Exercise details: Transcribe the data as written, minus images.

==== Task inputs

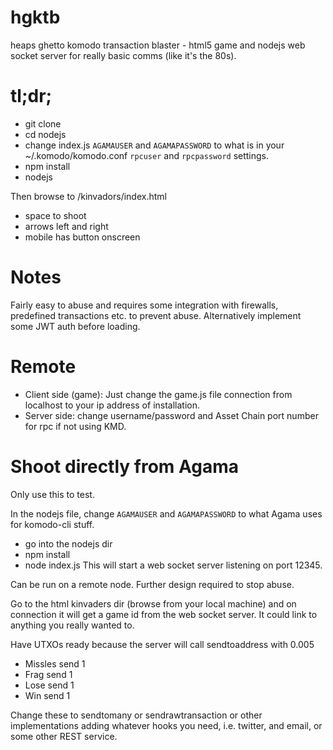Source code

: # hgktb
heaps ghetto komodo transaction blaster - html5 game and nodejs web socket server for really basic comms (like it's the 80s).

# tl;dr;
- git clone 
- cd nodejs
- change index.js `AGAMAUSER` and `AGAMAPASSWORD` to what is in your ~/.komodo/komodo.conf `rpcuser` and `rpcpassword` settings.
- npm install
- nodejs

Then browse to <cloned repo>/kinvadors/index.html
- space to shoot
- arrows left and right
- mobile has button onscreen
  
# Notes

Fairly easy to abuse and requires some integration with firewalls, predefined transactions etc. to prevent abuse. Alternatively implement some JWT auth before loading.

# Remote
- Client side (game): Just change the game.js file connection from localhost to your ip address of installation.
- Server side: change username/password and Asset Chain port number for rpc if not using KMD.

# Shoot directly from Agama
Only use this to test.

In the nodejs file, change `AGAMAUSER` and `AGAMAPASSWORD` to what Agama uses for komodo-cli stuff.
- go into the nodejs dir
- npm install
- node index.js
This will start a web socket server listening on port 12345.

Can be run on a remote node.  Further design required to stop abuse.

Go to the html kinvaders dir (browse from your local machine) and on connection it will get a game id from the 
web socket server.  It could link to anything you really wanted to.

Have UTXOs ready because the server will call sendtoaddress with 0.005
- Missles send 1
- Frag send 1
- Lose send 1
- Win send 1

Change these to sendtomany or sendrawtransaction or other implementations adding whatever hooks you need, i.e. twitter, 
and email, or some other REST service.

========

Written reply:
Source code

: # hgktb
heaps ghetto komodo transaction blaster - html5 game and nodejs web socket server for really basic comms (like it's the 80s).

# tl;dr;
- git clone 
- cd nodejs
- change index.js `AGAMAUSER` and `AGAMAPASSWORD` to what is in your ~/.komodo/komodo.conf `rpcuser` and `rpcpassword` settings.
- npm install
- nodejs

Then browse to <cloned repo>/kinvadors/index.html
- space to shoot
- arrows left and right
- mobile has button onscreen
  
# Notes

Fairly easy to abuse and requires some integration with firewalls, predefined transactions etc. to prevent abuse. Alternatively implement some JWT auth before loading.

# Remote
- Client side (game): Just change the game.js file connection from localhost to your ip address of installation.
- Server side: change username/password and Asset Chain port number for rpc if not using KMD.

# Shoot directly from Agama
Only use this to test.

In the nodejs file, change `AGAMAUSER` and `AGAMAPASSWORD` to what Agama uses for komodo-cli stuff.
- go into the nodejs dir
- npm install
- node index.js
This will start a web socket server listening on port 12345.

Can be run on a remote node.  Further design required to stop abuse.

Go to the html kinvaders dir (browse from your local machine) and on connection it will get a game id from the 
web socket server.  It could link to anything you really wanted to.

Have UTXOs ready because the server will call sendtoaddress with 0.005
- Missles send 1
- Frag send 1
- Lose send 1
- Win send 1

Change these to sendtomany or sendrawtransaction or other implementations adding whatever hooks you need, i.e. twitter, 
and email, or some other REST service.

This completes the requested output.